Oops! At JFK airport, workers were caught on video entering restricted areas without security checks.
Even worse, some of them had worked more than 29 hours that week.
A former White House reporter said that most members of the media were “happy to be managed” by Obama.
The rest were merely ecstatic.
During a campaign stop in South Dakota, Bill Clinton said “I sometimes feel that I’m totally useless in this election season”.
Not so. Thanks to Bill, a whole new generation of young people are finding out what “impeached” means.
Ranchers are now able to use specialized robots to watch after their cattle herds.
Also, the rumored plot of “City Slickers 3”.
Speaking with Breitbart News, Donald Trump warned that Hillary Clinton’s lax border security plan would be “catastrophic for the country”.
Hillary was furious, since he didn’t offer an option to hear his interview in Spanish.

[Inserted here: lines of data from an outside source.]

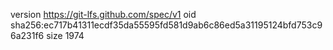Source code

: version https://git-lfs.github.com/spec/v1
oid sha256:ec717b41311ecdf35da55595fd581d9ab6c86ed5a31195124bfd753c96a231f6
size 1974
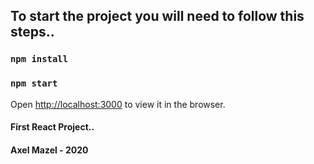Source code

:## To start the project you will need to follow this steps..

### `npm install`

### `npm start`

Open [http://localhost:3000](http://localhost:3000) to view it in the browser.

#### First React Project..
#### Axel Mazel - 2020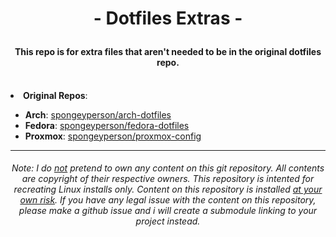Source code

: # <p align=center>- Dotfiles Extras -
#### <p align=center> This repo is for extra files that aren't needed to be in the original dotfiles repo.

<br>

<li><b>Original Repos</b>:</li>
  <ul>
    <li><b>Arch</b>: <a href="../../../arch-dotfiles/">spongeyperson/arch-dotfiles</a></li>
    <li><b>Fedora</b>: <a href="../../../fedora-dotfiles/">spongeyperson/fedora-dotfiles</a></li>
    <li><b>Proxmox</b>: <a href="../../../proxmox-config/">spongeyperson/proxmox-config</a></li>
  </ul>


---
###### <p align=center> Note: I do <ins>not</ins> pretend to own any content on this git repository. All contents are copyright of their respective owners. This repository is intented for recreating Linux installs only. Content on this repository is installed <ins>at your own risk</ins>. If you have any legal issue with the content on this repository, please make a github issue and i will create a submodule linking to your project instead.</p>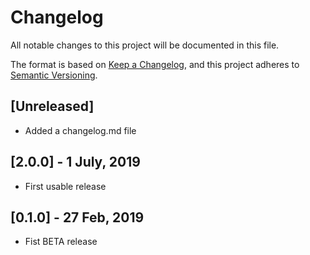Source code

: # Changelog
All notable changes to this project will be documented in this file.

The format is based on [Keep a Changelog](https://keepachangelog.com/en/1.0.0/),
and this project adheres to [Semantic Versioning](https://semver.org/spec/v2.0.0.html).

## [Unreleased]

- Added a changelog.md file

## [2.0.0] - 1 July, 2019

- First usable release

## [0.1.0] - 27 Feb, 2019

- Fist BETA release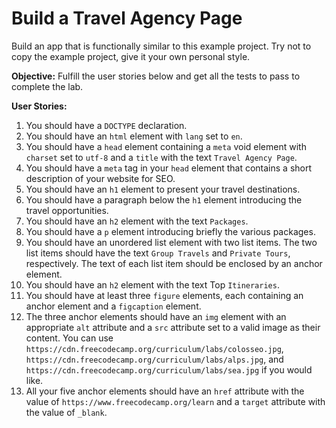 # Build a Travel Agency Page

Build an app that is functionally similar to this example project. Try not to copy the example project, give it your own personal style.

**Objective:** Fulfill the user stories below and get all the tests to pass to complete the lab.

**User Stories:**

1. You should have a `DOCTYPE` declaration.
2. You should have an `html` element with `lang` set to `en`.
3. You should have a `head` element containing a `meta` void element with `charset` set to `utf-8` and a `title` with the text `Travel Agency Page`.
4. You should have a `meta` tag in your `head` element that contains a short description of your website for SEO.
5. You should have an `h1` element to present your travel destinations.
6. You should have a paragraph below the `h1` element introducing the travel opportunities.
7. You should have an `h2` element with the text `Packages`.
8. You should have a `p` element introducing briefly the various packages.
9. You should have an unordered list element with two list items. The two list items should have the text `Group Travels` and `Private Tours`, respectively. The text of each list item should be enclosed by an anchor element.
10. You should have an `h2` element with the text Top `Itineraries`.
11. You should have at least three `figure` elements, each containing an anchor element and a `figcaption` element.
12. The three anchor elements should have an `img` element with an appropriate `alt` attribute and a `src` attribute set to a valid image as their content. You can use `https://cdn.freecodecamp.org/curriculum/labs/colosseo.jpg`, `https://cdn.freecodecamp.org/curriculum/labs/alps.jpg`, and `https://cdn.freecodecamp.org/curriculum/labs/sea.jpg` if you would like.
13. All your five anchor elements should have an `href` attribute with the value of `https://www.freecodecamp.org/learn` and a `target` attribute with the value of `_blank`.
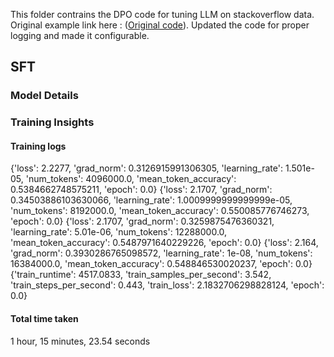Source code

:This folder contrains the DPO code for tuning LLM on stackoverflow data. Original example link here : ([Original code](https://github.com/huggingface/trl/tree/main/examples/research_projects/stack_llama_2/scripts)). Updated the code for proper logging and made it configurable.

## SFT
### Model Details
### Training Insights
#### Training logs
{'loss': 2.2277, 'grad_norm': 0.3126915991306305, 'learning_rate': 1.501e-05, 'num_tokens': 4096000.0, 'mean_token_accuracy': 0.5384662748575211, 'epoch': 0.0}
{'loss': 2.1707, 'grad_norm': 0.34503886103630066, 'learning_rate': 1.0009999999999999e-05, 'num_tokens': 8192000.0, 'mean_token_accuracy': 0.550085776746273, 'epoch': 0.0}
{'loss': 2.1707, 'grad_norm': 0.3259875476360321, 'learning_rate': 5.01e-06, 'num_tokens': 12288000.0, 'mean_token_accuracy': 0.5487971640229226, 'epoch': 0.0}
{'loss': 2.164, 'grad_norm': 0.3930286765098572, 'learning_rate': 1e-08, 'num_tokens': 16384000.0, 'mean_token_accuracy': 0.548846530020237, 'epoch': 0.0}
{'train_runtime': 4517.0833, 'train_samples_per_second': 3.542, 'train_steps_per_second': 0.443, 'train_loss': 2.1832706298828124, 'epoch': 0.0}

#### Total time taken
1 hour, 15 minutes, 23.54 seconds
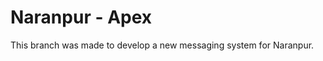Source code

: Naranpur - Apex
==============================

This branch was made to develop a new messaging system for Naranpur.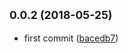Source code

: <a name="0.0.2"></a>
## <small>0.0.2 (2018-05-25)</small>

* first commit ([bacedb7](http://github.com/sisihagen/webroot/commits/bacedb7))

At a campaign stop in Kentucky, Hillary Clinton said that if she wins the White House, she will put Bill “in charge of revitalizing the economy.”
Fantastic. America will become the OPEC of overpriced corporate speeches.
Donald Trump said that his bid for the Presidency will be a “complete waste” if he doesn’t win.
And if he doesn’t win, that will be Hillary’s economic policy.
A frozen custard shop in Milwaukee is under investigation by the federal government for only speaking English to its customers.
Wait… if you don’t speak English, how do you know they sell anything you want to eat?